[KS] Koreans and Central Europeans: Informal Contacts up to 1950, vol. 1

Schirmer Andreas andreas.schirmer at univie.ac.at
Fri Feb 19 11:50:55 EST 2016


Dear list members,
Let me draw your attention to the first of three volumes of Koreans and Central Europeans: Informal Contacts up to 1950.
This is Frank Hoffmann’s meticulously researched and commendably well illustrated book Berlin Koreans and Pictured Koreans, a text triptych on matters that will interest cultural historians of both Korea and Germany and, especially, scholars interested in Korean colonial modernity. Despite its 2015 print-date, it is available only since a week, and the publisher now offers it also in an eBook (PDF) version.
The book consists of three chapters (and a short introduction by me). Based on a wealth of sources, Frank Hoffmann illuminates, supplements, and challenges our image of Koreans during the first decades of the 20th century, and also, through the two shorter chapters, the image Germans had of Koreans and their take on colonialism during Wilhelmine times. I am confident that this book will make a significant impact.

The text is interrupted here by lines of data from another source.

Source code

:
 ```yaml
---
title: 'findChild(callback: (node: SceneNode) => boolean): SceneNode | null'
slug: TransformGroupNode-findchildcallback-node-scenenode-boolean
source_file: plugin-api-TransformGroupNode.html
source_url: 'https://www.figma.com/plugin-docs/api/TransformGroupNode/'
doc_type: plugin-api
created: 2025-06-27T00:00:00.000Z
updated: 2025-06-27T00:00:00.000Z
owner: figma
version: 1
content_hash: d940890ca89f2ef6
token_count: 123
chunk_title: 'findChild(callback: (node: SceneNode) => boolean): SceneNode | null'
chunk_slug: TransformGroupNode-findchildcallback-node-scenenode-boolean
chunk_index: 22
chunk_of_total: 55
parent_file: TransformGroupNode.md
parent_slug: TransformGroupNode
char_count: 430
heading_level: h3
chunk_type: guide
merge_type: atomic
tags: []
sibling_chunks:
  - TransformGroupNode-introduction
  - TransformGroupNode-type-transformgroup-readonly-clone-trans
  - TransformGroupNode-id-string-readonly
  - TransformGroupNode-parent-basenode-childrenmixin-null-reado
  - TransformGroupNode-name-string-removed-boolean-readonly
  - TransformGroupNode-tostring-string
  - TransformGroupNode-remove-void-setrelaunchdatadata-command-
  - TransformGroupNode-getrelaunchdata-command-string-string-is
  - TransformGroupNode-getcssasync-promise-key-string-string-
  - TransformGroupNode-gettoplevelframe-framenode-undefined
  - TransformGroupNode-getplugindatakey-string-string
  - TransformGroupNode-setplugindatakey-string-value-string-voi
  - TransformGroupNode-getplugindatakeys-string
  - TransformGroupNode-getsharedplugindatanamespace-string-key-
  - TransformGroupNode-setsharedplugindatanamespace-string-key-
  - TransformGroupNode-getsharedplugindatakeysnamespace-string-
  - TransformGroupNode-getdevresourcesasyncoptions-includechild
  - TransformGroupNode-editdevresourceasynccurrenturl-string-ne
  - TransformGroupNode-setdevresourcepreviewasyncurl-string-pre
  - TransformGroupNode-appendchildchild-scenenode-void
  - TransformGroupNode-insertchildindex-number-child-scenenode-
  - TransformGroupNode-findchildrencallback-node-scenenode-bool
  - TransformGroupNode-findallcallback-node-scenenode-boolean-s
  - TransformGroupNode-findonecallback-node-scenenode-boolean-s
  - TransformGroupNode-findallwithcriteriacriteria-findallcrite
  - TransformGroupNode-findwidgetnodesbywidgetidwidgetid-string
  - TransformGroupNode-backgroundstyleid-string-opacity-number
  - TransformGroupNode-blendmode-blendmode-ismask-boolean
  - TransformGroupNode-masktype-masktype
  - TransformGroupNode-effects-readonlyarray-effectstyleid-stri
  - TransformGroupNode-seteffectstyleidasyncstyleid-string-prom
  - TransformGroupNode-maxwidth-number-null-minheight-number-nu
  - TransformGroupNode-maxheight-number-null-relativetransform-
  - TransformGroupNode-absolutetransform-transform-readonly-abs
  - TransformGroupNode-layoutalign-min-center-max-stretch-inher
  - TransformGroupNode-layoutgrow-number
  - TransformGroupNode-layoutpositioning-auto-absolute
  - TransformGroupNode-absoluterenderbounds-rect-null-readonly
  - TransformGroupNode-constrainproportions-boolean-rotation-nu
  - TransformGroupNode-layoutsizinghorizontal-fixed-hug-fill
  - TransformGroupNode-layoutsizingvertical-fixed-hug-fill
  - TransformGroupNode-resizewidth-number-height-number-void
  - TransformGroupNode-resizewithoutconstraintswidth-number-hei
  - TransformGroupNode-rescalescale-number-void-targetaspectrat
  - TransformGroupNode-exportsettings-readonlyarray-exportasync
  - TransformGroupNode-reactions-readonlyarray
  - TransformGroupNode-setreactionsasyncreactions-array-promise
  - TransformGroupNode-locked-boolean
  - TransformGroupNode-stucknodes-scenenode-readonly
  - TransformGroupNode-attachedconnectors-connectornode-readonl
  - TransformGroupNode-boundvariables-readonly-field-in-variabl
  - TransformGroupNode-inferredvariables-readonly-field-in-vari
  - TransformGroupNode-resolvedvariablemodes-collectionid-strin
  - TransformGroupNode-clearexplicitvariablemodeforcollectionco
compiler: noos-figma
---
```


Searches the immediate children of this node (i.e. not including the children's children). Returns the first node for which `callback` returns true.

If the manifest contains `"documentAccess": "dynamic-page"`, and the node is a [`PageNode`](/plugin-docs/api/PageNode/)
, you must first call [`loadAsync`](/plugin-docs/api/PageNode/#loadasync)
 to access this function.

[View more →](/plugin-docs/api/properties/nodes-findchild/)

Frank Hoffmann, Berlin Koreans and Pictured Koreans. Koreans and Central Europeans: Informal Contacts up to 1950, edited by Andreas Schirmer, vol. 1. Vienna: Praesens, 2015. xii, 241 pages, 112 illustrations. €34.90 paper (ca. $38.50), €24.70 PDF (ca. $28).
ISBN: 978-3-7069-0873-3 (print), 978-3-7069-3005-5 (digital edition)
Flyer: https://goo.gl/zATB1i
Online Bookstores: http://bookbutler.com/compare?isbn=9783706908733

In the FIRST, almost book-length chapter, entitled “The Berlin Koreans, 1909–1940s,” Hoffmann looks into the lives of a dozen of the Korean students and professionals living in Berlin during these years. Among those Berlin Koreans are, e.g., a nephew of An Chung-gŭn, a brother of the later ROK head of state Chang Myŏn, the composer of the South Korean national anthem An Ik-t’ae, a dancer, a graphic artist, and, of course, the first ever Korean student in Germany. In amazing and often surprising detail, using European, Korean, and Japanese archival and secondary sources, Hoffmann narrates and discusses their political, academic, and cultural activities in Berlin and also their connections to other Korean groups elsewhere (e.g. in Shanghai). What we conceptualize under the term ‘colonial modernity’ also took place, as Hoffmann’s materials show, outside the confines of the Japanese Empire. While demonstrating how the Berlin Koreans of the 1920s and before were often left-leaning and engaged for Korean independence, Hoffmann exposes the close relationship that Koreans had with both the Japanese and the Nazis and their institutions. In one case this goes even as far as being active in the very core group of Nazi race researchers.
The shorter SECOND and THIRD chapters deal with the German view on colonialism and Korea during the 1900s and 1910s, using one example of ‘popular culture’ (in the chapter “Modular Spectacle: The 1904 Liebig Trading Card Set on Korea”) and one of ‘high culture’ (in the chapter “Ultra-Right Modernism, Colonialism, and a Korean Idol: Nolde’s Missionary”).
All in all, these three chapters unveil a stunning array of previously unknown or unexamined sources and facts along with compelling, persuasive interpretations that often challenge preconceptions of historical truth and expand our conventional understanding. Hoffmann’s use of the visual is, in my opinion, one of the exceptional features of this book. These images are also an essential ingredient of an overall captivating read, a kind of academic writing that never leaves us wanting for a different genre.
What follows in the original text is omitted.